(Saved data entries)
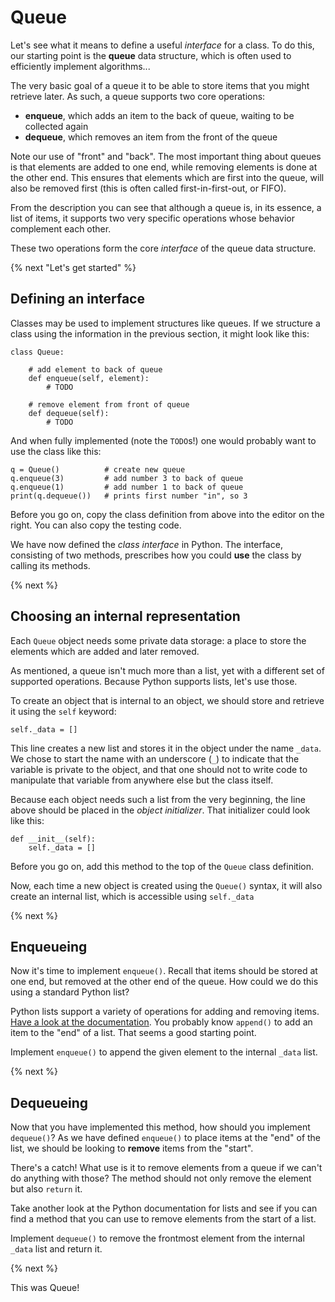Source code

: # Queue

Let's see what it means to define a useful *interface* for a class. To do this, our starting point is the **queue** data structure, which is often used to efficiently implement algorithms...

The very basic goal of a queue it to be able to store items that you might retrieve later. As such, a queue supports two core operations:

- **enqueue**, which adds an item to the back of queue, waiting to be collected again
- **dequeue**, which removes an item from the front of the queue

Note our use of "front" and "back". The most important thing about queues is that elements are added to one end, while removing elements is done at the other end. This ensures that elements which are first into the queue, will also be removed first (this is often called first-in-first-out, or FIFO).

From the description you can see that although a queue is, in its essence, a list of items, it supports two very specific operations whose behavior complement each other.

These two operations form the core *interface* of the queue data structure.

{% next "Let's get started" %}


## Defining an interface

Classes may be used to implement structures like queues. If we structure a class using the information in the previous section, it might look like this:

    class Queue:

        # add element to back of queue
        def enqueue(self, element):
            # TODO

        # remove element from front of queue
        def dequeue(self):
            # TODO

And when fully implemented (note the `TODO`s!) one would probably want to use the class like this:

    q = Queue()          # create new queue
    q.enqueue(3)         # add number 3 to back of queue
    q.enqueue(1)         # add number 1 to back of queue
    print(q.dequeue())   # prints first number "in", so 3

Before you go on, copy the class definition from above into the editor on the right. You can also copy the testing code.

We have now defined the *class interface* in Python. The interface, consisting of two methods, prescribes how you could **use** the class by calling its methods.

{% next %}


## Choosing an internal representation

Each `Queue` object needs some private data storage: a place to store the elements which are added and later removed.

As mentioned, a queue isn't much more than a list, yet with a different set of supported operations. Because Python supports lists, let's use those.

To create an object that is internal to an object, we should store and retrieve it using the `self` keyword:

    self._data = []

This line creates a new list and stores it in the object under the name `_data`. We chose to start the name with an underscore (`_`) to indicate that the variable is private to the object, and that one should not to write code to manipulate that variable from anywhere else but the class itself.

Because each object needs such a list from the very beginning, the line above should be placed in the *object initializer*. That initializer could look like this:

    def __init__(self):
        self._data = []

Before you go on, add this method to the top of the `Queue` class definition.

Now, each time a new object is created using the `Queue()` syntax, it will also create an internal list, which is accessible using `self._data`

{% next %}


## Enqueueing

Now it's time to implement `enqueue()`. Recall that items should be stored at one end, but removed at the other end of the queue. How could we do this using a standard Python list?

Python lists support a variety of operations for adding and removing items. [Have a look at the documentation](https://docs.python.org/3/library/stdtypes.html#mutable-sequence-types). You probably know `append()` to add an item to the "end" of a list. That seems a good starting point.

Implement `enqueue()` to append the given element to the internal `_data` list.

{% next %}


## Dequeueing

Now that you have implemented this method, how should you implement `dequeue()`? As we have defined `enqueue()` to place items at the "end" of the list, we should be looking to **remove** items from the "start".

There's a catch! What use is it to remove elements from a queue if we can't do anything with those? The method should not only remove the element but also `return` it.

Take another look at the Python documentation for lists and see if you can find a method that you can use to remove elements from the start of a list.

Implement `dequeue()` to remove the frontmost element from the internal `_data` list and return it.

{% next %}


This was Queue!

● Prompt: Note down each line above where the word "append" occurs.

● Result of the task:
Python lists support a variety of operations for adding and removing items. [Have a look at the documentation](https://docs.python.org/3/library/stdtypes.html#mutable-sequence-types). You probably know `append()` to add an item to the "end" of a list. That seems a good starting point.
Implement `enqueue()` to append the given element to the internal `_data` list.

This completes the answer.